EXERCISE DIRECTIONS: The records follow. Filter them to the lines that hold "optional".

INFORMATION SHOWN:
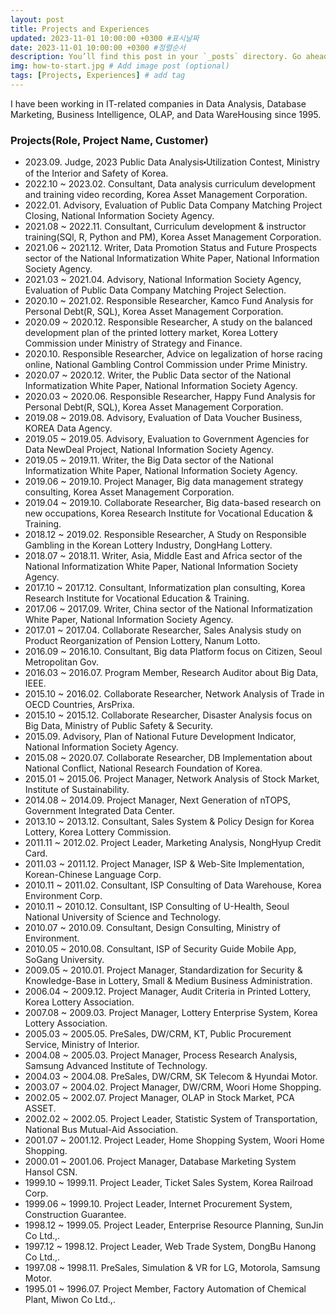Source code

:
 ```yaml
---
layout: post
title: Projects and Experiences
updated: 2023-11-01 10:00:00 +0300 #표시날짜
date: 2023-11-01 10:00:00 +0300 #정렬순서
description: You’ll find this post in your `_posts` directory. Go ahead and edit it and re-build the site to see your changes. # Add post description (optional)
img: how-to-start.jpg # Add image post (optional)
tags: [Projects, Experiences] # add tag
---
```


I have been working in IT-related companies in Data Analysis, Database Marketing, Business Intelligence, OLAP, and Data WareHousing since 1995.

### Projects(Role, Project Name, Customer)
* 2023.09\.           Judge, 2023 Public Data Analysis⬝Utilization Contest, Ministry of the Interior and Safety of Korea.
* 2022.10 ~ 2023.02\. Consultant, Data analysis curriculum development and training video recording,  Korea Asset Management Corporation.
* 2022.01\.           Advisory, Evaluation of Public Data Company Matching Project Closing, National Information Society Agency.
* 2021.08 ~ 2022.11\. Consultant, Curriculum development & instructor training(SQl, R, Python and PM), Korea Asset Management Corporation.
* 2021.06 ~ 2021.12\. Writer, Data Promotion Status and Future Prospects sector of the National Informatization White Paper, National Information Society Agency.
* 2021.03 ~ 2021.04\. Advisory, National Information Society Agency, Evaluation of Public Data Company Matching Project Selection.
* 2020.10 ~ 2021.02\. Responsible Researcher, Kamco Fund Analysis for Personal Debt(R, SQL), Korea Asset Management Corporation.
* 2020.09 ~ 2020.12\. Responsible Researcher, A study on the balanced development plan of the printed lottery market, Korea Lottery Commission under  Ministry of Strategy and Finance.
* 2020.10\.			      Responsible Researcher, Advice on legalization of horse racing online, National Gambling Control Commission under Prime Ministry.
* 2020.07 ~ 2020.12\. Writer,  the Public Data sector of the National Informatization White Paper, National Information Society Agency.
* 2020.03 ~ 2020.06\. Responsible Researcher, Happy Fund Analysis for Personal Debt(R, SQL), Korea Asset Management Corporation.
* 2019.08 ~ 2019.08\. Advisory, Evaluation of Data Voucher Business, KOREA Data Agency.
* 2019.05 ~ 2019.05\. Advisory, Evaluation to Government Agencies for Data NewDeal Project, National Information Society Agency.
* 2019.05 ~ 2019.11\. Writer,  the Big Data sector of the National Informatization White Paper, National Information Society Agency.
* 2019.06 ~ 2019.10\. Project Manager, Big data management strategy consulting, Korea Asset Management Corporation.
* 2019.04 ~ 2019.10\. Collaborate Researcher, Big data-based research on new occupations, Korea Research Institute for Vocational Education & Training.
* 2018.12 ~ 2019.02\. Responsible Researcher, A Study on Responsible Gambling in the Korean Lottery Industry, DongHang Lottery.
* 2018.07 ~ 2018.11\. Writer,  Asia, Middle East and Africa sector of the National Informatization White Paper, National Information Society Agency.
* 2017.10 ~ 2017.12\. Consultant, Informatization plan consulting, Korea Research Institute for Vocational Education & Training.
* 2017.06 ~ 2017.09\. Writer, China sector of the National Informatization White Paper, National Information Society Agency.
* 2017.01 ~ 2017.04\. Collaborate Researcher, Sales Analysis study on Product Reorganization of Pension Lottery, Nanum Lotto.
* 2016.09 ~ 2016.10\. Consultant, Big data Platform focus on Citizen, Seoul Metropolitan Gov. 
* 2016.03 ~ 2016.07\. Program Member, Research Auditor about Big Data, IEEE.
* 2015.10 ~ 2016.02\. Collaborate Researcher, Network Analysis of Trade in OECD Countries, ArsPrixa.
* 2015.10 ~ 2015.12\. Collaborate Researcher, Disaster Analysis focus on  Big  Data,  Ministry  of  Public  Safety  & Security.
* 2015.09\.           Advisory, Plan of National Future Development Indicator, National Information Society Agency.
* 2015.08 ~ 2020.07\. Collaborate Researcher, DB Implementation about National Conflict, National Research Foundation of Korea.
* 2015.01 ~ 2015.06\. Project Manager, Network Analysis of Stock Market, Institute of Sustainability.
* 2014.08 ~ 2014.09\. Project Manager, Next Generation of nTOPS, Government Integrated Data Center.
* 2013.10 ~ 2013.12\. Consultant, Sales System & Policy Design for Korea Lottery, Korea Lottery Commission.
* 2011.11 ~ 2012.02\. Project Leader, Marketing Analysis, NongHyup Credit Card.
* 2011.03 ~ 2011.12\. Project Manager, ISP & Web-Site Implementation, Korean-Chinese Language Corp. 
* 2010.11 ~ 2011.02\. Consultant, ISP Consulting of Data Warehouse, Korea Environment Corp.
* 2010.11 ~ 2010.12\. Consultant, ISP Consulting of U-Health, Seoul National University of Science and Technology.
* 2010.07 ~ 2010.09\. Consultant, Design Consulting, Ministry of Environment.
* 2010.05 ~ 2010.08\. Consultant, ISP of Security Guide Mobile App, SoGang University.
* 2009.05 ~ 2010.01\. Project Manager, Standardization for Security & Knowledge-Base in Lottery, Small & Medium Business Administration.
* 2006.04 ~ 2009.12\. Project Manager, Audit  Criteria  in Printed  Lottery,  Korea  Lottery  Association.
* 2007.08 ~ 2009.03\. Project Manager, Lottery Enterprise System, Korea Lottery Association.
* 2005.03 ~ 2005.05\. PreSales, DW/CRM, KT, Public Procurement Service, Ministry of Interior.
* 2004.08 ~ 2005.03\. Project Manager, Process Research Analysis, Samsung Advanced Institute of Technology.
* 2004.03 ~ 2004.08\. PreSales, DW/CRM, SK Telecom & Hyundai Motor.
* 2003.07 ~ 2004.02\. Project Manager, DW/CRM, Woori Home Shopping.
* 2002.05 ~ 2002.07\. Project Manager, OLAP in Stock Market, PCA ASSET.
* 2002.02 ~ 2002.05\. Project Leader, Statistic System of Transportation, National Bus Mutual-Aid Association.
* 2001.07 ~ 2001.12\. Project Leader, Home Shopping System, Woori Home Shopping.
* 2000.01 ~ 2001.06\. Project Manager, Database Marketing System Hansol CSN.
* 1999.10 ~ 1999.11\. Project Leader, Ticket Sales System, Korea Railroad Corp.
* 1999.06 ~ 1999.10\. Project Leader, Internet Procurement System, Construction Guarantee.
* 1998.12 ~ 1999.05\. Project Leader, Enterprise  Resource  Planning,  SunJin  Co Ltd.,.
* 1997.12 ~ 1998.12\. Project Leader, Web  Trade  System,  DongBu  Hanong  Co  Ltd.,.
* 1997.08 ~ 1998.11\. PreSales, Simulation & VR for LG, Motorola, Samsung Motor.
* 1995.01 ~ 1996.07\. Project Member, Factory Automation of Chemical Plant, Miwon Co Ltd.,.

YOUR SOLUTION:
description: You’ll find this post in your `_posts` directory. Go ahead and edit it and re-build the site to see your changes. # Add post description (optional)
img: how-to-start.jpg # Add image post (optional)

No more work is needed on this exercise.